Taking a break from moaning about my life for a second, I’ve decided to showcase my brilliant culinary talents. I have the house to myself for a couple of weeks as my huge family is on holiday, which is partly incredibly weird as the house is very quiet, but also partly quite good as I get to cook stuff in a proper kitchen with an oven and everything, without said family being aware if I mess things up horribly. I get really self-conscious about cooking in front of/for other people, and usually end up doing something stupid (grating cheese so it falls down my sleeves, nearly chopping thumb off, etc). However, I do quite like cooking, despite my lack of obvious talent:


I yoinked ideas for this from here, and although you can’t really see from the picture, I used cubed sweet potatoes and re-fried beans for the taco filling, with cucumber and tomatoes on top. Tomorrow I am doing a sweet potato bake, because I only seem to eat sweet potatoes. And because I bought too many. Today I ate cheesy chips and pizza, but I am not photographing that because that required no talent at all, and would ruin the illusion that I’m living an incredibly glamorous and healthy life.
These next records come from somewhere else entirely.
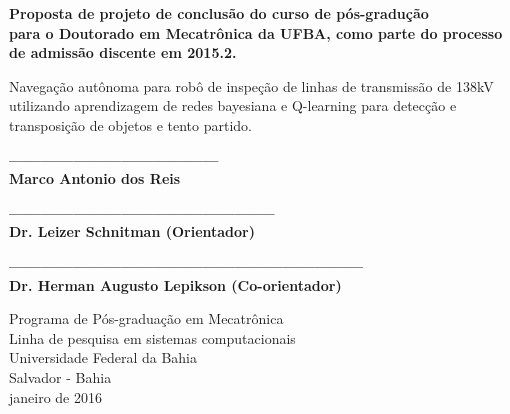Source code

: \begin{center}
  \vspace*{0.8cm}
  {\Large \bf Proposta de projeto de conclusão do curso de pós-gradução \\
  para o Doutorado em Mecatrônica da UFBA, como parte do processo de admissão discente em 2015.2.}

  \vspace*{2.5cm}

  {\Large Navegação autônoma para robô de inspeção de linhas de transmissão de 138kV utilizando aprendizagem de redes bayesiana e Q-learning para detecção e transposição de objetos e tento partido.}
  \vspace*{2.5cm}
  
  {\bf ---------------------------------------\\
  Marco Antonio dos Reis}
  
  \vspace*{1.5cm}
  {\bf --------------------------------------------------\\
  Dr. Leizer Schnitman (Orientador)}
  
   \vspace*{1.5cm}
  {\bf ------------------------------------------------------------------\\
  Dr. Herman Augusto Lepikson (Co-orientador)}
  
   \begin{center}
   \end{center}
	\vspace*{0.3cm}

  {Programa de Pós-graduação em Mecatrônica\\
          [-3mm] Linha de pesquisa em sistemas computacionais\\
          [-3mm] Universidade Federal da Bahia\\
          [-3mm] Salvador - Bahia\\
          [-3mm] janeiro de 2016}
\end{center}

\newpage
\thispagestyle{empty}
\begin{center}
 \vspace*{2cm}
\end{center}


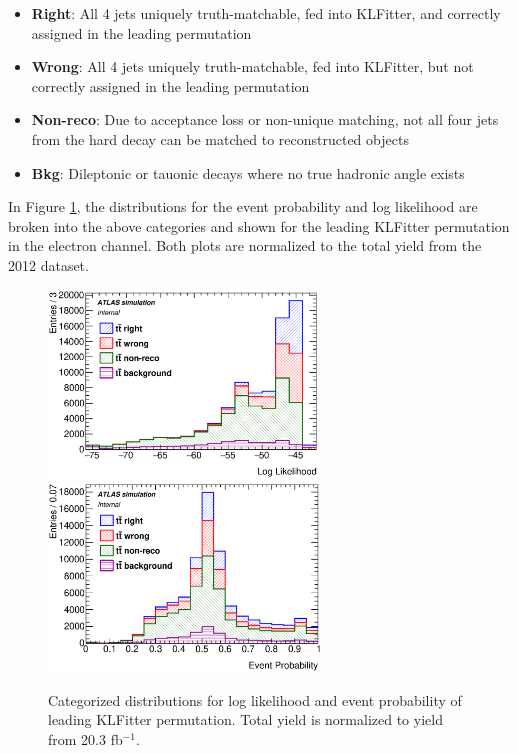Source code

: \begin{itemize}
\item \textbf{Right}: All 4 jets uniquely truth-matchable, fed into KLFitter, and correctly assigned in the leading permutation
\item \textbf{Wrong}: All 4 jets uniquely truth-matchable, fed into KLFitter, but not correctly assigned in the leading permutation
\item \textbf{Non-reco}: Due to acceptance loss or non-unique matching, not all four jets from the hard \ttbar decay can  be matched to reconstructed objects
\item \textbf{Bkg}: Dileptonic or tauonic \ttbar decays where no true hadronic angle exists
\end{itemize}

In Figure \ref{fig:hadronicOpt_stack}, the \ttbar distributions for the event probability and log likelihood are broken into the above categories and shown for the leading KLFitter permutation in the electron channel. Both plots are normalized to the total \ttbar yield from the 2012 dataset.

\begin{figure}[htbp]
\begin{center}
		\includegraphics[height=50mm]{chapters/whel/figures/lh_stack}
		\includegraphics[height=50mm]{chapters/whel/figures/evProb_stack}
		\caption{Categorized \ttbar distributions for log likelihood and event probability of leading KLFitter permutation. Total yield is normalized to \ttbar yield from 20.3 fb$^{-1}$.}
	\label{fig:hadronicOpt_stack}
\end{center}	
\end{figure}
I’ve sort of given thought to my terrifying future (to change the subject slightly!). I spent a nice day in Hereford with Little Rose and Little Edward, and there was much joy. I think I’m going to try and get in touch with other universities in Britain to see if I can transfer. It’s worth a shot, at least. I feel guilty (obviously, because I feel guilty about EVERYTHING I do) that I’ve had all this time to think about what it is I want to do, and I still don’t really know. Or I do kind of know- I want to research lovely dialectology forever- but I don’t quite know how to get there. At least I know what I’m interested in. It’s a start. I feel that 2011 has been a bit of a weird year, in that I’ve been wandering around, not really sure what I’m doing. But this can change, it’s just strange at the moment.
ALSO I HAVE WINE THAT I WAS GIVEN AT WORK. THIS HELPS.